__Work instruction__:
Copy the records below verbatim, from the first line through the line containing "In email classification, my", inclusive, and output nothing else.

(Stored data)
_ _ _ _ _

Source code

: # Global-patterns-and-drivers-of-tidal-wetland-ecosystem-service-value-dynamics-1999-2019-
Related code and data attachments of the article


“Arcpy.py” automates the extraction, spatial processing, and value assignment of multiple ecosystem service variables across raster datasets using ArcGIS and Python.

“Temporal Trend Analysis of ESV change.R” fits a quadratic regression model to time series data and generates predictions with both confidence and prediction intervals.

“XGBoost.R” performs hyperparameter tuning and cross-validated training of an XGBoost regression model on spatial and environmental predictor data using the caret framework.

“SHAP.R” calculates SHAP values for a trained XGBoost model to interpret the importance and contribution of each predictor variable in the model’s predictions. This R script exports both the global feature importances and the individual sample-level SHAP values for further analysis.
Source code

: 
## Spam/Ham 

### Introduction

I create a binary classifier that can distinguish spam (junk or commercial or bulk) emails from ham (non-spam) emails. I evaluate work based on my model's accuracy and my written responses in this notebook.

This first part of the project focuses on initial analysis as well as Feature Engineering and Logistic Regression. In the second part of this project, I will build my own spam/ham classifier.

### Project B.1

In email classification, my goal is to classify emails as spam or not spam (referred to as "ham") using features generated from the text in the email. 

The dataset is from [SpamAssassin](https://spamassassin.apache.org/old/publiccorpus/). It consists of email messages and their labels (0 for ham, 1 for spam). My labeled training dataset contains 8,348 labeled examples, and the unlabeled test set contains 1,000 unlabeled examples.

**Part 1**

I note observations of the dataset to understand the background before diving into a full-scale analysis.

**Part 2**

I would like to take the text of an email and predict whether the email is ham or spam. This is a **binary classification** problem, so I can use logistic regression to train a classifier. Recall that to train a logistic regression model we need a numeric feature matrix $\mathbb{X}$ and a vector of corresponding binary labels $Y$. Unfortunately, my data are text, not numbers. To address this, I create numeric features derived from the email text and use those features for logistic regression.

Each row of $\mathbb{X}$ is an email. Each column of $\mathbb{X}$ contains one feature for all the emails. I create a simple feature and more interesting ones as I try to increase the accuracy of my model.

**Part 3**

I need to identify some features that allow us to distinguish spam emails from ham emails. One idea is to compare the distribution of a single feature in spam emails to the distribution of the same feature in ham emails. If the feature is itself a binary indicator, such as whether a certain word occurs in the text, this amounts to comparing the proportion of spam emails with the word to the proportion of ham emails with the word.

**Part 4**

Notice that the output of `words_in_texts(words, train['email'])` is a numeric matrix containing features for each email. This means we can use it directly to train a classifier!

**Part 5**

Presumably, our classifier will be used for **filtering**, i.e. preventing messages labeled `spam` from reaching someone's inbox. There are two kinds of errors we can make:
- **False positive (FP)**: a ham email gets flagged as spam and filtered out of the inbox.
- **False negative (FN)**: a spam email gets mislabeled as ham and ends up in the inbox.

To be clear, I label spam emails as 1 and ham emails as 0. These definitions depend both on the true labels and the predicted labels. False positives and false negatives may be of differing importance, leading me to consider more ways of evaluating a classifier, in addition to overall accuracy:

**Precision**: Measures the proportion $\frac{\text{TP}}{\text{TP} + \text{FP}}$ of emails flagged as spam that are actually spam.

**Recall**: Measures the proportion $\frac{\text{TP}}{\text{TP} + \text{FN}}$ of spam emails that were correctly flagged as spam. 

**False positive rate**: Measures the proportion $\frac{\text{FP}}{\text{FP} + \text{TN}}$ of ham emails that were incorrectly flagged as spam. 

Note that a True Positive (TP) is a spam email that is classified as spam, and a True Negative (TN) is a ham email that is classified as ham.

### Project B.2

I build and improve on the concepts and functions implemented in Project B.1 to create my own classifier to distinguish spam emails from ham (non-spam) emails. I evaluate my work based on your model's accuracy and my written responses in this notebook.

_ _ _ _ _

__Expected output__:
Source code

: # Global-patterns-and-drivers-of-tidal-wetland-ecosystem-service-value-dynamics-1999-2019-
Related code and data attachments of the article


“Arcpy.py” automates the extraction, spatial processing, and value assignment of multiple ecosystem service variables across raster datasets using ArcGIS and Python.

“Temporal Trend Analysis of ESV change.R” fits a quadratic regression model to time series data and generates predictions with both confidence and prediction intervals.

“XGBoost.R” performs hyperparameter tuning and cross-validated training of an XGBoost regression model on spatial and environmental predictor data using the caret framework.

“SHAP.R” calculates SHAP values for a trained XGBoost model to interpret the importance and contribution of each predictor variable in the model’s predictions. This R script exports both the global feature importances and the individual sample-level SHAP values for further analysis.
Source code

: 
## Spam/Ham 

### Introduction

I create a binary classifier that can distinguish spam (junk or commercial or bulk) emails from ham (non-spam) emails. I evaluate work based on my model's accuracy and my written responses in this notebook.

This first part of the project focuses on initial analysis as well as Feature Engineering and Logistic Regression. In the second part of this project, I will build my own spam/ham classifier.

### Project B.1

In email classification, my goal is to classify emails as spam or not spam (referred to as "ham") using features generated from the text in the email. 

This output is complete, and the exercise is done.